By the early 1960s these kinds of thoughts were no longer regulated to people on the far-left or associated with a pro-Soviet line, they had permeated into the "liberal consensus" mainstream. My guess is that it would have been seen less as "controversial" and more as "edgy," to use our present terminology.

I did a quick ProQuest Historical Newspapers search to see if any press had been generated about the episode. Nothing popped up other than routine summaries. That doesn't mean nobody talked about it, but it never bubbled up to the level of major national newspapers.

The best books on shifting US attitudes towards the atomic bombings are Paul Boyer's By the Bomb's Early Light and Spencer Weart's Nuclear Fear.

As to the second question, the Japanese had some radar and other bomber-detecting technology and were aware that B-29s were coming in. There was even an air-raid warning at Hiroshima for the weather plane that preceded the Enola Gay by a few hours, and was lifted before the actual attack. So the Japanese were able to know that there were lone B-29s going around many places in Japan, usually conducing reconnaissance. As for knowing it was a B-29, by that point in the war the Japanese had gotten very familiar with "Mr. B," as they called them, as they had a very loud and distinctive engine, and the Japanese learned that if you hear "Mr. B" coming, you should probably get into your bunkers.

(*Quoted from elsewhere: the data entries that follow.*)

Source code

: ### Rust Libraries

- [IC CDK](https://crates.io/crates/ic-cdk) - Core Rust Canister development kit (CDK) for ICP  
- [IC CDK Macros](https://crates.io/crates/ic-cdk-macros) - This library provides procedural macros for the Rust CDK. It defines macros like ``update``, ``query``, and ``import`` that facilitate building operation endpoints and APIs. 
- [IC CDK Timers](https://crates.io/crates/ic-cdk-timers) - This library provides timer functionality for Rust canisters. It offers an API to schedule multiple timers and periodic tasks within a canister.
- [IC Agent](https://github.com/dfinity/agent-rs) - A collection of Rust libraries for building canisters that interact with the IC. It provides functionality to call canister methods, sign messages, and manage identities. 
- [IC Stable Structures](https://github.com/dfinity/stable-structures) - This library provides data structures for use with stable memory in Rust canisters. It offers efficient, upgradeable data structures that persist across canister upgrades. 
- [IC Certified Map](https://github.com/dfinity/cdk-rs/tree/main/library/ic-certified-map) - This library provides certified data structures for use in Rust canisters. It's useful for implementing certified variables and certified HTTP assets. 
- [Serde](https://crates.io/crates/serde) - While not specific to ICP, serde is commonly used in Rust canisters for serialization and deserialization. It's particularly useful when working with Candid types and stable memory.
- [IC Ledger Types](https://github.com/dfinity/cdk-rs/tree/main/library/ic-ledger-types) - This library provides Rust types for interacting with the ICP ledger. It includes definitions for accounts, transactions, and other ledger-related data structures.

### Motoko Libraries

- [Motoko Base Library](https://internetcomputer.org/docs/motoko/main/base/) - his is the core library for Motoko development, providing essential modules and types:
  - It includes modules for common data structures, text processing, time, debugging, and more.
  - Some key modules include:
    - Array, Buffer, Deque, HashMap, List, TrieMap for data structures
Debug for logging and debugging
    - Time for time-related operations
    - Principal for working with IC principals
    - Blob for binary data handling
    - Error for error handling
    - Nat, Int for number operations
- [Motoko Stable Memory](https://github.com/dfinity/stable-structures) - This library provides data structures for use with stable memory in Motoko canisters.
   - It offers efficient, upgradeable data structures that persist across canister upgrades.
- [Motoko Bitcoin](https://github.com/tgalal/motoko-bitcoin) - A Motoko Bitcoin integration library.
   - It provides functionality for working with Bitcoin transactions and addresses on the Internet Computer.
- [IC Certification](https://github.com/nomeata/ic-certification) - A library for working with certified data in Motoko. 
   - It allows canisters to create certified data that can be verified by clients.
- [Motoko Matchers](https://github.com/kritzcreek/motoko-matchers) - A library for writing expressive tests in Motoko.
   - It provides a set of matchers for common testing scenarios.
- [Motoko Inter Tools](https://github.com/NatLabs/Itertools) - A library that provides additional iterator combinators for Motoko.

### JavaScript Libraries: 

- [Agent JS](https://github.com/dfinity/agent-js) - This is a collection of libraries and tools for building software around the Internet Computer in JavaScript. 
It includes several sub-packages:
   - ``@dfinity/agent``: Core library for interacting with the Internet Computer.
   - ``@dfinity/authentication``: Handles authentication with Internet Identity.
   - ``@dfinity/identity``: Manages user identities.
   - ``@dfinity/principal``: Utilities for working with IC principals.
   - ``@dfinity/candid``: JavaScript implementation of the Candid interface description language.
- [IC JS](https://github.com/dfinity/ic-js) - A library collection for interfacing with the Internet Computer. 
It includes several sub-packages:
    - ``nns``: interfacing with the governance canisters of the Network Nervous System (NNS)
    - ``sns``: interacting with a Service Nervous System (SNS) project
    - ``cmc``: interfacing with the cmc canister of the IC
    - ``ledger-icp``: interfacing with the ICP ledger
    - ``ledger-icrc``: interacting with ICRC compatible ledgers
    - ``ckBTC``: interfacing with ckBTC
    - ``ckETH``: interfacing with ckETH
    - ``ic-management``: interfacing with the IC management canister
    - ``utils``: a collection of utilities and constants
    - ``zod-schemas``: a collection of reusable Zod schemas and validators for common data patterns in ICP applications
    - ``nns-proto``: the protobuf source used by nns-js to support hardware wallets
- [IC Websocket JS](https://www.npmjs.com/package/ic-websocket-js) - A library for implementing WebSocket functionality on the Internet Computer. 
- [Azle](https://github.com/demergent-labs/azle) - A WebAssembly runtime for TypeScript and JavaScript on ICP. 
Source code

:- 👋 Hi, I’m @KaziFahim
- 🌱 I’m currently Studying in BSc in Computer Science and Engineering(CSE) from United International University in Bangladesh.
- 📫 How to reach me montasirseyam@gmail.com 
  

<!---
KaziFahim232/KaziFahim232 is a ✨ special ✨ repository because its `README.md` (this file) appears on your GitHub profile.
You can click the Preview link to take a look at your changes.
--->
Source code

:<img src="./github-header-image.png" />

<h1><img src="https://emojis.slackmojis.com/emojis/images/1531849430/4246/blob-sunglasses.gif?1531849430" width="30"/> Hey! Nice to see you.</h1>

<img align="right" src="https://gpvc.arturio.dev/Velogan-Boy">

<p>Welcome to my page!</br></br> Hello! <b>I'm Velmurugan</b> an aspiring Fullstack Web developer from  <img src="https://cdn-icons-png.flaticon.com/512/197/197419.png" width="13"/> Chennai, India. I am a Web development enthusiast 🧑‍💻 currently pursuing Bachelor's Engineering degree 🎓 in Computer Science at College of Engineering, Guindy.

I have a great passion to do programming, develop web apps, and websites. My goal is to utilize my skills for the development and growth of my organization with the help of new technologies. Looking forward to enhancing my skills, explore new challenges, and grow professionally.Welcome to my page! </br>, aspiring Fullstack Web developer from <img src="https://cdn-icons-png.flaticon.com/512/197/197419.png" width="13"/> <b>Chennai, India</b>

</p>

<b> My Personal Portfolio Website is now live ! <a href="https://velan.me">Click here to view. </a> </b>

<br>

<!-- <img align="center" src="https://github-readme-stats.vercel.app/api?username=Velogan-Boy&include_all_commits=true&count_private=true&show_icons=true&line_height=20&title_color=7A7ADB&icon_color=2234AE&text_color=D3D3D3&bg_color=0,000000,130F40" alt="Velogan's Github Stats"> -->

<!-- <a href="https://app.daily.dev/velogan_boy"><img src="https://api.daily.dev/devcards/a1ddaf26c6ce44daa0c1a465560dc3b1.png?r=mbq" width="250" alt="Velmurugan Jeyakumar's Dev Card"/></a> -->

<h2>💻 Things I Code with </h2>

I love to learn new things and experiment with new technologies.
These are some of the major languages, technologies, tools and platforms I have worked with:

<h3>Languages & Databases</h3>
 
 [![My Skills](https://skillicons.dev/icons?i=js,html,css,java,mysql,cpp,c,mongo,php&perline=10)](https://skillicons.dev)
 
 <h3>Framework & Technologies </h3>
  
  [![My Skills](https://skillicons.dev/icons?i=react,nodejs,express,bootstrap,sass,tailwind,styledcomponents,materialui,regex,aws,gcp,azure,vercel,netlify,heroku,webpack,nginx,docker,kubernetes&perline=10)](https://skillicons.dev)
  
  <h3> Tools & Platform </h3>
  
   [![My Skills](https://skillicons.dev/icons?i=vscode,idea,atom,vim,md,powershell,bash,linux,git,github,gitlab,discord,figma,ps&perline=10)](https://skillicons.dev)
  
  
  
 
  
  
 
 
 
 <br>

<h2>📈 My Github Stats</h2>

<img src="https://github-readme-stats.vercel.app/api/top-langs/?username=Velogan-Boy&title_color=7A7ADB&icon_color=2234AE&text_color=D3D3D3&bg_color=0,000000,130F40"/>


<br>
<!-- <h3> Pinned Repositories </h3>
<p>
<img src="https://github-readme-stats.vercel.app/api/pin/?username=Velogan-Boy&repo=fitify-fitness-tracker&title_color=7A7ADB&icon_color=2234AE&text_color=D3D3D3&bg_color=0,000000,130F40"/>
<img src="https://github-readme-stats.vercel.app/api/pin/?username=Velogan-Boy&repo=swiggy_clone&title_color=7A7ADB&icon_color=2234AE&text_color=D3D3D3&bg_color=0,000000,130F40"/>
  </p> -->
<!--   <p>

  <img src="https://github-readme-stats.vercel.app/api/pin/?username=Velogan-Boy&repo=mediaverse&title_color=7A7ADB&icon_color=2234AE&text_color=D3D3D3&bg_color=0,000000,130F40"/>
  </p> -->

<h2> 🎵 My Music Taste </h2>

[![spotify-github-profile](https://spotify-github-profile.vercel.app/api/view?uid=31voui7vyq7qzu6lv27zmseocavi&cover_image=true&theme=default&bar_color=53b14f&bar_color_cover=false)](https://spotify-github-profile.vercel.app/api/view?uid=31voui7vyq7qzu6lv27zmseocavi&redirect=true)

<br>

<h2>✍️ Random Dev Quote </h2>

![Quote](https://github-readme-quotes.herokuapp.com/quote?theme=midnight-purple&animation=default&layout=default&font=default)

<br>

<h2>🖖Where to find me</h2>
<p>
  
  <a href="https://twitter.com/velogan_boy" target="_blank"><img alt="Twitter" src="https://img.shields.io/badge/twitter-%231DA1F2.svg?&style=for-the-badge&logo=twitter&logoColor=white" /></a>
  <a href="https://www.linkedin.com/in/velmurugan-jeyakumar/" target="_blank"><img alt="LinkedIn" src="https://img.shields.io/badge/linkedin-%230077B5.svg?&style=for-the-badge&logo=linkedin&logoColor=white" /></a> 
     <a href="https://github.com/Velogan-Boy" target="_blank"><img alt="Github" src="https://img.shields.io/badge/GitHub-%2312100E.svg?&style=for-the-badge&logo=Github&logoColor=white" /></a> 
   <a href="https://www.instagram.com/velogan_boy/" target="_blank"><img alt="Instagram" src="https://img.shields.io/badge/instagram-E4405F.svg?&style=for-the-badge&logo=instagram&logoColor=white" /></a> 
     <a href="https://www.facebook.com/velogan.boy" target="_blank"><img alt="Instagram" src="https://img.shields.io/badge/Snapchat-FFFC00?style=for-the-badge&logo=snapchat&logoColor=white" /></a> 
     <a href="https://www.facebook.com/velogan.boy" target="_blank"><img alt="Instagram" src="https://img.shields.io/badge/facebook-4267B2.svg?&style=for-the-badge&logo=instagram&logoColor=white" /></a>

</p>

But the more accurate statement would not have been "I think we can handle one B-29," because the Japanese were not in the business of chasing down lone B-29s at that point in the war (both because lone B-29s were usually well-armored and well-armed high-fliers, and because the Japanese air forces were deeply depleted at that point). A more accurate statement may have been something like: "How much damage can one plane do?" When they worried about B-29s they worried about mass attacks that dropped incendiaries, hence the lack of any kind of evacuation or air-raid preparations when they only saw the atomic bombing planes, which were indistinguishable from the other lone B-29s that were seen daily over Japanese cities.